= Fédération nationale des déportés et internés résistants et patriotes =

The Fédération nationale des déportés et internés résistants et patriotes (National Federation of Deported and Imprisoned Resistance Fighters and Patriots) is an organization founded by Marcel Paul and Henri Manhès in October 1945, five months after the defeat of Nazi Germany at the end of World War II. The Federation carries on the legacy of those who perished in Nazi concentration camps or were interned in prisons in occupied France and unites survivors of the camps, prisons and the French Resistance. The federation also researches and exposes the war crimes of Nazism.

Camp survivors took an oath at the scene of their suffering, vowing on behalf of the dead to ensure the future of man and his dignity. This act formed a bond between the survivors.

The Fédération nationale des déportés et internés résistants et patriotes (FNDIRP) took part in the trials against Klaus Barbie, Paul Touvier and Maurice Papon, trials for crimes against humanity.

== Federation work ==
The FNDIRP has worked in a number of areas since 1945. To ensure that the era is not forgotten, the FNDIRP produces publications, testimonials and commemorations. It supports museums and participates in the Concours national de la résistance et de la déportation, a national competition created in 1961 by the Ministry of Education to support the education of young people about war crimes and efforts of the French Resistance. The FNDIRP also supports the preservation of former concentration camps and other Nazi sites and fights Holocaust denial. It has created the Prix Marcel Paul and it publishes a newspaper called Le Patriote Résistant.

Judicial and legal activities of the FNDIRP include participation as a civil party in trials for crimes against humanity. They also take action against historical revisionists, for reparations for victims, and in support of spouses and orphans.

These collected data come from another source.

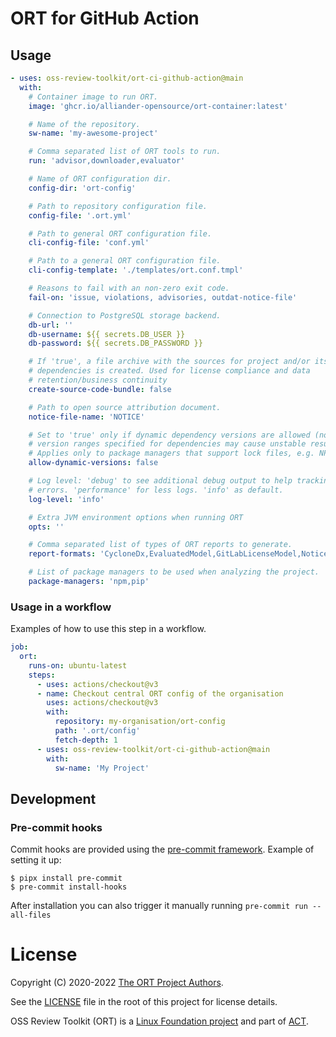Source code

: # ORT for GitHub Action

## Usage

```yaml
- uses: oss-review-toolkit/ort-ci-github-action@main
  with:
    # Container image to run ORT.
    image: 'ghcr.io/alliander-opensource/ort-container:latest'

    # Name of the repository.
    sw-name: 'my-awesome-project'

    # Comma separated list of ORT tools to run.
    run: 'advisor,downloader,evaluator'

    # Name of ORT configuration dir.
    config-dir: 'ort-config'

    # Path to repository configuration file.
    config-file: '.ort.yml'

    # Path to general ORT configuration file.
    cli-config-file: 'conf.yml'

    # Path to a general ORT configuration file.
    cli-config-template: './templates/ort.conf.tmpl'

    # Reasons to fail with an non-zero exit code.
    fail-on: 'issue, violations, advisories, outdat-notice-file'

    # Connection to PostgreSQL storage backend.
    db-url: ''
    db-username: ${{ secrets.DB_USER }}
    db-password: ${{ secrets.DB_PASSWORD }}

    # If 'true', a file archive with the sources for project and/or its
    # dependencies is created. Used for license compliance and data
    # retention/business continuity
    create-source-code-bundle: false

    # Path to open source attribution document.
    notice-file-name: 'NOTICE'

    # Set to 'true' only if dynamic dependency versions are allowed (note
    # version ranges specified for dependencies may cause unstable results).
    # Applies only to package managers that support lock files, e.g. NPM
    allow-dynamic-versions: false

    # Log level: 'debug' to see additional debug output to help tracking down
    # errors. 'performance' for less logs. 'info' as default.
    log-level: 'info'

    # Extra JVM environment options when running ORT
    opts: ''

    # Comma separated list of types of ORT reports to generate.
    report-formats: 'CycloneDx,EvaluatedModel,GitLabLicenseModel,NoticeTemplate,SpdxDocument,StaticHtml,WebApp'

    # List of package managers to be used when analyzing the project.
    package-managers: 'npm,pip'

```

### Usage in a workflow

Examples of how to use this step in a workflow.

```yaml
job:
  ort:
    runs-on: ubuntu-latest
    steps:
      - uses: actions/checkout@v3
      - name: Checkout central ORT config of the organisation
        uses: actions/checkout@v3
        with:
          repository: my-organisation/ort-config
          path: '.ort/config'
          fetch-depth: 1
      - uses: oss-review-toolkit/ort-ci-github-action@main
        with:
          sw-name: 'My Project'
```

## Development

### Pre-commit hooks

Commit hooks are provided using the [pre-commit framework](https://pre-commit.com/).
Example of setting it up:

```shell
$ pipx install pre-commit
$ pre-commit install-hooks
```

After installation you can also trigger it manually running `pre-commit run --all-files`

# License

Copyright (C) 2020-2022 [The ORT Project Authors](./NOTICE).

See the [LICENSE](./LICENSE) file in the root of this project for license details.

OSS Review Toolkit (ORT) is a [Linux Foundation project](https://www.linuxfoundation.org) and part of [ACT](https://automatecompliance.org/).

Internationally, the FNDIRP contributes to peace work, disarmament and economic development. They have taken part in a campaign to finance water wells, a dam and a maternity hospital in Burkina Faso. In 1996, they donated 3,500,000 French francs (about 533,572 euros) to the International Red Cross for prosthetics for Angolan land mine victims.

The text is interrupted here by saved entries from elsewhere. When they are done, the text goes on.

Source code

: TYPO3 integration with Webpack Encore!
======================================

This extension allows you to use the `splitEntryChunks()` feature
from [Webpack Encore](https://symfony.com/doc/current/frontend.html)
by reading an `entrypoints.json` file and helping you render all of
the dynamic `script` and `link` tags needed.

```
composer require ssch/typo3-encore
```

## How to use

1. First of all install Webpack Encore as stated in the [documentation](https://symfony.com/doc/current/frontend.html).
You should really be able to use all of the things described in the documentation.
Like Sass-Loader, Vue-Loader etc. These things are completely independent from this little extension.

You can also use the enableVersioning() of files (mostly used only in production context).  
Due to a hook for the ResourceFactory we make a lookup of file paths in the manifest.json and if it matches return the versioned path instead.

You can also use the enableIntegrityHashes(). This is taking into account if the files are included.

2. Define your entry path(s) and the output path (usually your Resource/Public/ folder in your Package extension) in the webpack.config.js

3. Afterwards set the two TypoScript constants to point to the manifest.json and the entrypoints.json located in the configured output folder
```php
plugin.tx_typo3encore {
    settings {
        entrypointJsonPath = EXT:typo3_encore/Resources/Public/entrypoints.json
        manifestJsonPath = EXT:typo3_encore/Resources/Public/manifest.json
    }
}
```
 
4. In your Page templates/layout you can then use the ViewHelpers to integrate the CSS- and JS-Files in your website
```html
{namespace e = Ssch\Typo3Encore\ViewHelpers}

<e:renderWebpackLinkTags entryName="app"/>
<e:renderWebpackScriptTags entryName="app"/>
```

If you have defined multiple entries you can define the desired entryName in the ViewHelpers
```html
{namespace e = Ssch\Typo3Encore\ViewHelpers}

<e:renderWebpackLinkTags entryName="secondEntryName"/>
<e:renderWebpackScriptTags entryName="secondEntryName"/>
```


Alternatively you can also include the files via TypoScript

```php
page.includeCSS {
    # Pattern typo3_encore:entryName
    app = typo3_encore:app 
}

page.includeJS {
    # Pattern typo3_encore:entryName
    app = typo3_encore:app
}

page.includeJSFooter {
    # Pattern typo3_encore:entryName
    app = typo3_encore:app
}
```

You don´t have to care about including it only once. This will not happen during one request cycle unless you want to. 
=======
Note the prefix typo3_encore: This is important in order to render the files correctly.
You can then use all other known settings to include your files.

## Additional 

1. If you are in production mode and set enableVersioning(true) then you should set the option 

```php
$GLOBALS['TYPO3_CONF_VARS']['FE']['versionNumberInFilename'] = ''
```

== Membership and leadership ==
The FNDIRP involves all the victims of Nazism and its Vichy government accomplices, members of the underground, people persecuted for race or ethnicity, exiles, patriotic resisters of the German occupation and families of the missing, murdered or massacred.

The FNDIRP was founded by Marcel Paul, a minister under Charles de Gaulle and French colonel, Henri Manhès, assistant to Jean Moulin. The honorary committee includes Juliette Gréco, Stéphane Hessel, Georges Séguy and Pierre Sudreau.